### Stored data
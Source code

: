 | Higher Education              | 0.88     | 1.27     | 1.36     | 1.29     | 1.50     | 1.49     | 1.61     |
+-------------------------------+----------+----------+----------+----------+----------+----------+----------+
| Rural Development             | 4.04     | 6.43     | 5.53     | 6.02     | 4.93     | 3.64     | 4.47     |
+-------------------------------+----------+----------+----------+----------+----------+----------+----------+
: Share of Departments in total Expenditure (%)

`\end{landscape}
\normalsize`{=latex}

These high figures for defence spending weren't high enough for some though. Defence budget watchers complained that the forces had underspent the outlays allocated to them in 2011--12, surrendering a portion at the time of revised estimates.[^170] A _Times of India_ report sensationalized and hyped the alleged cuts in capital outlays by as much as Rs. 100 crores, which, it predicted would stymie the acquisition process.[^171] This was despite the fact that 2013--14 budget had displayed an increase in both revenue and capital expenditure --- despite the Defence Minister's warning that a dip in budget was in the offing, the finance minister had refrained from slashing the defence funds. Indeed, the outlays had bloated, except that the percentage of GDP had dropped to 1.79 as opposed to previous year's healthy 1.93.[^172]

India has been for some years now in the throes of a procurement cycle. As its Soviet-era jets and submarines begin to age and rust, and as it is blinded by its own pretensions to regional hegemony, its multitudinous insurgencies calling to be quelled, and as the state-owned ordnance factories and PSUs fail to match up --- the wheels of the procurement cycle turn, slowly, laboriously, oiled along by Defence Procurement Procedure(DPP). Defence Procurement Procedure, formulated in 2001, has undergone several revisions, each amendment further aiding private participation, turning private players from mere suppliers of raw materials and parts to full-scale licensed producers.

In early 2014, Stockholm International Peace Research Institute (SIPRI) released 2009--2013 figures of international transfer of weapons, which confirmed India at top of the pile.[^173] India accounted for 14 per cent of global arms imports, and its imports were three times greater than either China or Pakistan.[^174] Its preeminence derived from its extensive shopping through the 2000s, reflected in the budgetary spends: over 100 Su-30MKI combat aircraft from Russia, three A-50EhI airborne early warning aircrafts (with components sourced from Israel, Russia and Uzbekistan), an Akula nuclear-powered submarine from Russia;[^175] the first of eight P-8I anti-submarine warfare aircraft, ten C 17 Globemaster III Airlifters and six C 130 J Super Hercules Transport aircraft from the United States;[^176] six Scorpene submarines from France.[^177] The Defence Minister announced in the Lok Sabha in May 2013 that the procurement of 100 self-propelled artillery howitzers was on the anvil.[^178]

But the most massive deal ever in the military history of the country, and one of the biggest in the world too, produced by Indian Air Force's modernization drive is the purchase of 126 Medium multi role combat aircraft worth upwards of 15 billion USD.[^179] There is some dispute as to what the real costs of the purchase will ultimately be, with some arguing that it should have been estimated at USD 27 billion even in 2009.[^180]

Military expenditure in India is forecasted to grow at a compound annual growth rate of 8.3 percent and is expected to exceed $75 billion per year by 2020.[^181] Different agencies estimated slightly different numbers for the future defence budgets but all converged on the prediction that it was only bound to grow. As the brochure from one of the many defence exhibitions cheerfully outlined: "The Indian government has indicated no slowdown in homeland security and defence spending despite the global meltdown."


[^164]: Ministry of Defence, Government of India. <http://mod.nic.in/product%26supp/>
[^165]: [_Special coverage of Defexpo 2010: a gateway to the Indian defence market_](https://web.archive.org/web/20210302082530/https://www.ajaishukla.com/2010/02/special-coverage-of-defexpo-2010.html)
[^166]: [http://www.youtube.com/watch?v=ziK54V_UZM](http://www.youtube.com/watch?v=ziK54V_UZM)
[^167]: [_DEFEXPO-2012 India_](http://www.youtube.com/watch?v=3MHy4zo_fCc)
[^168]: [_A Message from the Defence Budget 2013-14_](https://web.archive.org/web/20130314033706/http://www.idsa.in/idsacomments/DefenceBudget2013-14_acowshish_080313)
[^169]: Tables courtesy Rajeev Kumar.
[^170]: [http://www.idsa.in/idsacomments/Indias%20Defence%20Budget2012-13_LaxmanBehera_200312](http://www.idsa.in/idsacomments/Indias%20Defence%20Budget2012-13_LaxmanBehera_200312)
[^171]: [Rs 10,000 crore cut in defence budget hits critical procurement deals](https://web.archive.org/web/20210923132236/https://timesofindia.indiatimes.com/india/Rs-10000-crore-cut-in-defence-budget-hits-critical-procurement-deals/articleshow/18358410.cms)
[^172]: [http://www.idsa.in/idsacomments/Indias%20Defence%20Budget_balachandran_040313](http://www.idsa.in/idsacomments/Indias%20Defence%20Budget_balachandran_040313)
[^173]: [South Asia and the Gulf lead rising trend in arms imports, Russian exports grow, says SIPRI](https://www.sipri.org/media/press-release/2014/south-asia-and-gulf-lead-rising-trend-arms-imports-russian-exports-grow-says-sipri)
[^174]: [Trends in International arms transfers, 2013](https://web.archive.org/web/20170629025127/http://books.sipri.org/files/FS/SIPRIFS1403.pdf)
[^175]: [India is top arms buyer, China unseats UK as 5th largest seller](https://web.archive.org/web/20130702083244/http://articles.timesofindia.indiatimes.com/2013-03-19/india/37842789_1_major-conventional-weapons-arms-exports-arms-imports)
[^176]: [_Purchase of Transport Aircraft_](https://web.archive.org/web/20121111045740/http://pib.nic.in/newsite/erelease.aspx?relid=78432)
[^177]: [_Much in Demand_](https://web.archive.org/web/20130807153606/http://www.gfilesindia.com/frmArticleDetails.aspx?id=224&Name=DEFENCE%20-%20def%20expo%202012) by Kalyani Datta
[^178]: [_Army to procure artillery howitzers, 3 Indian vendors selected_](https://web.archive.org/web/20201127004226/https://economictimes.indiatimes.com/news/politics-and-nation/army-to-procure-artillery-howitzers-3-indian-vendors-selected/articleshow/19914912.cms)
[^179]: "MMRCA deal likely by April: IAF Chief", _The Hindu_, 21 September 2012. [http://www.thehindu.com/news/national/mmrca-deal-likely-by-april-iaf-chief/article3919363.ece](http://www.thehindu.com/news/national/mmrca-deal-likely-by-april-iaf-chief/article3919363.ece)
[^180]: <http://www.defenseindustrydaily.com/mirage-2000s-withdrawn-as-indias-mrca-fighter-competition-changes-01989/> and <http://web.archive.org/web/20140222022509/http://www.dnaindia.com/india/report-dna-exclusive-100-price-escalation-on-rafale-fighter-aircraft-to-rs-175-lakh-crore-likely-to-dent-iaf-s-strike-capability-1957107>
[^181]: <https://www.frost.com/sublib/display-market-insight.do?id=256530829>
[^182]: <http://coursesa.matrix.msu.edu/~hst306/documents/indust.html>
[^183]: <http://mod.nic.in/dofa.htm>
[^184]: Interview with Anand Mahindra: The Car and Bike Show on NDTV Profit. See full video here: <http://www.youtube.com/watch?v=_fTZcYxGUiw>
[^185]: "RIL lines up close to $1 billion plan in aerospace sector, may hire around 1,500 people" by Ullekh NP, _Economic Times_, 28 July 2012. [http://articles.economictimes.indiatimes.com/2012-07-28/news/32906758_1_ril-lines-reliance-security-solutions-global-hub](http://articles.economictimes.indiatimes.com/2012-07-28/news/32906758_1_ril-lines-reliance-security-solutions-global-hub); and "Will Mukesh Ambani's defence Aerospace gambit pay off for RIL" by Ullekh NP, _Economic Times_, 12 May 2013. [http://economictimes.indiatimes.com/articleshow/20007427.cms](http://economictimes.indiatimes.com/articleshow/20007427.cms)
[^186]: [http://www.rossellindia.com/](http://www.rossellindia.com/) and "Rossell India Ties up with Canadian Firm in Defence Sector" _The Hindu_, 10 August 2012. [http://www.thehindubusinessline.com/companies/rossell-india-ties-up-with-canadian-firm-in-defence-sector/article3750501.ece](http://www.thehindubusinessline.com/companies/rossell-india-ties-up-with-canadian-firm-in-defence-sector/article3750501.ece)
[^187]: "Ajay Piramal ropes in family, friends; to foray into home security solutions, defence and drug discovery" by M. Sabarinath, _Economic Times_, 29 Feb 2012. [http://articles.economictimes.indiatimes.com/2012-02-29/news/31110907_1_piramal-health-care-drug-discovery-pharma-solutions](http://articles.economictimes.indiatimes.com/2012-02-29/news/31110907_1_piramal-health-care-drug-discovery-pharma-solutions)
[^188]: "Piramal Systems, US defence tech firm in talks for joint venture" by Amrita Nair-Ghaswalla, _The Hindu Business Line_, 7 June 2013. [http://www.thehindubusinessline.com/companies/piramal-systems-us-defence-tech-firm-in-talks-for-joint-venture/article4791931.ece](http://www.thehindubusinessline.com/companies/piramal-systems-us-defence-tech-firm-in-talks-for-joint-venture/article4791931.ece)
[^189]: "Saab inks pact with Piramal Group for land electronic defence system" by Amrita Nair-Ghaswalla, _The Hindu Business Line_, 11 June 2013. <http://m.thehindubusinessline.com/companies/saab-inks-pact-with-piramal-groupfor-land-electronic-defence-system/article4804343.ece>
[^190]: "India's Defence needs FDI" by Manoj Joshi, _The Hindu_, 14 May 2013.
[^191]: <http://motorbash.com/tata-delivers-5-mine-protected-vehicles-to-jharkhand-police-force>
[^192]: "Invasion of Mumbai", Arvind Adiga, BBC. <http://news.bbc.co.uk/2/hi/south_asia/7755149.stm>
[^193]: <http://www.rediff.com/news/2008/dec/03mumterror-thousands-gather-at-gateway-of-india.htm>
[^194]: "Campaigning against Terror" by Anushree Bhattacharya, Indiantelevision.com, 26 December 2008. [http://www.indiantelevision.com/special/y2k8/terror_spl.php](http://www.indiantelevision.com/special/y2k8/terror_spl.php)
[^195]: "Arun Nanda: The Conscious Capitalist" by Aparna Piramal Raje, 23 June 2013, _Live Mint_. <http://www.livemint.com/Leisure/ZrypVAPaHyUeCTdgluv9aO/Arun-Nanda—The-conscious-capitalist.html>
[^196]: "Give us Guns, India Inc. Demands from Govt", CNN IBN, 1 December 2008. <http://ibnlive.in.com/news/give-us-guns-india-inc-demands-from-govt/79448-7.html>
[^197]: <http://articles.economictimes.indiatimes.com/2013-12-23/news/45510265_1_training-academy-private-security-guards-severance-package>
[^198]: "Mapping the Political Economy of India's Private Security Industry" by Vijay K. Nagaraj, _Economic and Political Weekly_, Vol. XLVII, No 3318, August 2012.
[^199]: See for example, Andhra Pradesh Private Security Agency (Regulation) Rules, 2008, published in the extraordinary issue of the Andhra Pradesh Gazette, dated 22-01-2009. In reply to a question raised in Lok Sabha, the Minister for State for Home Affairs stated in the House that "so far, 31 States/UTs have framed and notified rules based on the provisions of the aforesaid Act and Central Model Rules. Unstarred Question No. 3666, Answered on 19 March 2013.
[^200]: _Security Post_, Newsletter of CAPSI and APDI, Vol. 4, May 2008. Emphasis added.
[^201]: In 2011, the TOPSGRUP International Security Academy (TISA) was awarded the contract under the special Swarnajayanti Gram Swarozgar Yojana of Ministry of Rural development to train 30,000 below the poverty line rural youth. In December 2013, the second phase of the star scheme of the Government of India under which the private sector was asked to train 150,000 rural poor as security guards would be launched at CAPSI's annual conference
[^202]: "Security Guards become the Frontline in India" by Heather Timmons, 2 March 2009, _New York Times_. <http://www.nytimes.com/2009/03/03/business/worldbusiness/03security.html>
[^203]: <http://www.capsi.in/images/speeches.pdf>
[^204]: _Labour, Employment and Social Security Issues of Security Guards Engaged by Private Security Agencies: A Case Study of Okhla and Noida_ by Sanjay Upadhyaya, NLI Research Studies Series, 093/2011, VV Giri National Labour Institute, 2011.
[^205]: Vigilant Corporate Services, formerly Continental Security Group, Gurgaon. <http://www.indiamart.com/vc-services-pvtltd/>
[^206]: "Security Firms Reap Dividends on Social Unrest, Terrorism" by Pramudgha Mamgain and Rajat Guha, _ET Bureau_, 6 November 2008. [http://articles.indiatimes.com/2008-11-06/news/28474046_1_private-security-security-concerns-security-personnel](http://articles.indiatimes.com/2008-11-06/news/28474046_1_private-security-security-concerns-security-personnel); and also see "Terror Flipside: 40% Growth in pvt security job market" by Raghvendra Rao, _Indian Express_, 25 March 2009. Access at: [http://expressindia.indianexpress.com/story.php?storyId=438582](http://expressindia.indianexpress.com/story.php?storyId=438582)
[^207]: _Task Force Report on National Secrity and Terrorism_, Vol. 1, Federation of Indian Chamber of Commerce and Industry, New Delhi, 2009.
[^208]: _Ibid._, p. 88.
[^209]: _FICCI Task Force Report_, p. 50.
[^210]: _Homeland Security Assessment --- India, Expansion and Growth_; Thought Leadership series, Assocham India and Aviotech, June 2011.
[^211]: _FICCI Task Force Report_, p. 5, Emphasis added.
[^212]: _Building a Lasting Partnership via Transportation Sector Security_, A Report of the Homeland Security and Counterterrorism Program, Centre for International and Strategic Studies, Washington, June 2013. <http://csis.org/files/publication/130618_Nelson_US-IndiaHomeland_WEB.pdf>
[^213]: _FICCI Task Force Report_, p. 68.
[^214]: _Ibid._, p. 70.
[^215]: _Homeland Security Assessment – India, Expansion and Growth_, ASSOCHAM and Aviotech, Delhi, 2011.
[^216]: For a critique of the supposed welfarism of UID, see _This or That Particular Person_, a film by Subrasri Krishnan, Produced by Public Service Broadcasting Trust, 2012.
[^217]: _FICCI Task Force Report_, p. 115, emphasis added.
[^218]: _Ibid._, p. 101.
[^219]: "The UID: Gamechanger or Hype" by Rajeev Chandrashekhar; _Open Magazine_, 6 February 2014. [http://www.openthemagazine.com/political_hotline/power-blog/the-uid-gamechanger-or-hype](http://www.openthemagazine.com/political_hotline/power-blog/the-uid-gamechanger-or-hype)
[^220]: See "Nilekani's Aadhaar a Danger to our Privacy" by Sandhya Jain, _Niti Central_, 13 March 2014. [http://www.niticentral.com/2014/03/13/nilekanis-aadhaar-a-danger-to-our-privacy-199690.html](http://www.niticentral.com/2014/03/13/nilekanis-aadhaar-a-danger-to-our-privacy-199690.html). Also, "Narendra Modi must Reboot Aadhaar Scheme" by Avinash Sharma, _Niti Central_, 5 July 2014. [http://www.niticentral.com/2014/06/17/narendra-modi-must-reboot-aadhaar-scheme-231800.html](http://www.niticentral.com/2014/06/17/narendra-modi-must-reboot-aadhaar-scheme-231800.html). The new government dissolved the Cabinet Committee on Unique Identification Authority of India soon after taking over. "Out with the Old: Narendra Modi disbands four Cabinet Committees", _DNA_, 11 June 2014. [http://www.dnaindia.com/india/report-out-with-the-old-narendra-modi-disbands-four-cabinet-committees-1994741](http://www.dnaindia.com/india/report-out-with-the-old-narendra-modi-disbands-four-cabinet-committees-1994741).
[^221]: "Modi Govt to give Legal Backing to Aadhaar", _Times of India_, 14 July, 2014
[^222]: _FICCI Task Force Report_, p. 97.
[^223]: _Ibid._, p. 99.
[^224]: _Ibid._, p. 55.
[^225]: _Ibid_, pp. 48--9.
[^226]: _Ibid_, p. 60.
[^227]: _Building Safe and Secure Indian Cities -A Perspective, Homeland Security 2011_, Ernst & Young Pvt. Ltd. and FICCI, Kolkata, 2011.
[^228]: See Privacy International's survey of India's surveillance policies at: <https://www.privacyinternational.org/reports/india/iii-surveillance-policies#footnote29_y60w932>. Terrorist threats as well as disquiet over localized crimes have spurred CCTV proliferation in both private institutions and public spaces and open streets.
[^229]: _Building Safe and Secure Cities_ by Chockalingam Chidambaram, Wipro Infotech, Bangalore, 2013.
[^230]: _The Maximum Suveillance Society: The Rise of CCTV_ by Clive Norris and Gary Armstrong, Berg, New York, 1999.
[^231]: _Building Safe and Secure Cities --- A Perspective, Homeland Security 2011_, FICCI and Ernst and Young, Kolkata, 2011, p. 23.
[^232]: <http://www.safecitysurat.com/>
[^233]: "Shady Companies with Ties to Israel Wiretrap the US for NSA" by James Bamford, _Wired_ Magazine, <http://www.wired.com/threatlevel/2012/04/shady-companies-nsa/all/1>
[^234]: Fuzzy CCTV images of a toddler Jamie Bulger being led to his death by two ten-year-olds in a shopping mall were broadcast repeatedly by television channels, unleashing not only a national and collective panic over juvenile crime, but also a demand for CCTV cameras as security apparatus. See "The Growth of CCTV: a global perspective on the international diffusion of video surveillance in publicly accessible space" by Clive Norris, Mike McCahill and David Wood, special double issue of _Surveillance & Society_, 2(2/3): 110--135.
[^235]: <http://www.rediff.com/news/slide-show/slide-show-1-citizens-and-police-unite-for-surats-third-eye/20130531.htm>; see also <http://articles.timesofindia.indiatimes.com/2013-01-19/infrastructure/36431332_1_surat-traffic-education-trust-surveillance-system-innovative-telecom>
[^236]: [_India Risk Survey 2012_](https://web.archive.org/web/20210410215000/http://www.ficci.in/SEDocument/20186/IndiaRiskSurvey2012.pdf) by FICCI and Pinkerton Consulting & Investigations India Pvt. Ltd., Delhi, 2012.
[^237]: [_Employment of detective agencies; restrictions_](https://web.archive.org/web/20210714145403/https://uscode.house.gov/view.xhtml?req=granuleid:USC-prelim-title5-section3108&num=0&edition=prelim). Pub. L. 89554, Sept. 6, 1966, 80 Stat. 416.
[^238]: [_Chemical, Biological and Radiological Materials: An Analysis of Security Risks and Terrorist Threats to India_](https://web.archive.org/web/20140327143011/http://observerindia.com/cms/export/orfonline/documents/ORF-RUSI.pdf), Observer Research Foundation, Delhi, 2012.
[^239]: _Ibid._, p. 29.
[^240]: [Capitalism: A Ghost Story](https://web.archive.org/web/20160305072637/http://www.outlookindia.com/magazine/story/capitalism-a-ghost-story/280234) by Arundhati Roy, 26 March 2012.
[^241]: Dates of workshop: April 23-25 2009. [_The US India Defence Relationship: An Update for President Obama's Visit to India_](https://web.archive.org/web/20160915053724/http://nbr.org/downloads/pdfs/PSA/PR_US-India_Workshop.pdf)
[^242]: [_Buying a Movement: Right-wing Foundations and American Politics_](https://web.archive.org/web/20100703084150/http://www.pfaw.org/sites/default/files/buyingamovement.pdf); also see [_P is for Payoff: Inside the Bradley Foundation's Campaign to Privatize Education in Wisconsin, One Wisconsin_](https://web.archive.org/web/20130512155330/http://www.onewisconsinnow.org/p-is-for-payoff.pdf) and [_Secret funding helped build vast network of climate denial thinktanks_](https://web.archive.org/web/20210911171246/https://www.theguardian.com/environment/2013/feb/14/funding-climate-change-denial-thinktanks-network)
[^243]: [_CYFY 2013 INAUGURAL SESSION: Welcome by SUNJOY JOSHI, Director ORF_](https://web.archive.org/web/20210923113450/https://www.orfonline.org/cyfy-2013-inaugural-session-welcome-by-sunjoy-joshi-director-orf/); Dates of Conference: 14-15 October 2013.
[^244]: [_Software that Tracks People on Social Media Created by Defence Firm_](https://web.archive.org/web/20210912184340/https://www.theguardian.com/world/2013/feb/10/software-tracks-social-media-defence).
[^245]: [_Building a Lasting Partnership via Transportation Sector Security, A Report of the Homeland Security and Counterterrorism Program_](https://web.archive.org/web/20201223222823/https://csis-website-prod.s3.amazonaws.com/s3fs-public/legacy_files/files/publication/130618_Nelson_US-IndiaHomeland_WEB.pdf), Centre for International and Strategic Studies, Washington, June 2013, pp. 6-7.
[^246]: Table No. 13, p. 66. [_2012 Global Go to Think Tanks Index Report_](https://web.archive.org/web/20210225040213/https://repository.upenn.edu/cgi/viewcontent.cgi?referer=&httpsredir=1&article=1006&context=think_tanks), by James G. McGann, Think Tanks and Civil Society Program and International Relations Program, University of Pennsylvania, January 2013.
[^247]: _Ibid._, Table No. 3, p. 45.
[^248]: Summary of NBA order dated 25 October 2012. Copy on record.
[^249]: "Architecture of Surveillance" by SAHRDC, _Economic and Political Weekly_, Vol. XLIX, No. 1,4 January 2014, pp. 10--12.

### EXERCISE DESCRIPTION
Lines that contain "documents" should be pulled from the entries above and reported.

### OUTPUT BELOW
[^182]: <http://coursesa.matrix.msu.edu/~hst306/documents/indust.html>
[^238]: [_Chemical, Biological and Radiological Materials: An Analysis of Security Risks and Terrorist Threats to India_](https://web.archive.org/web/20140327143011/http://observerindia.com/cms/export/orfonline/documents/ORF-RUSI.pdf), Observer Research Foundation, Delhi, 2012.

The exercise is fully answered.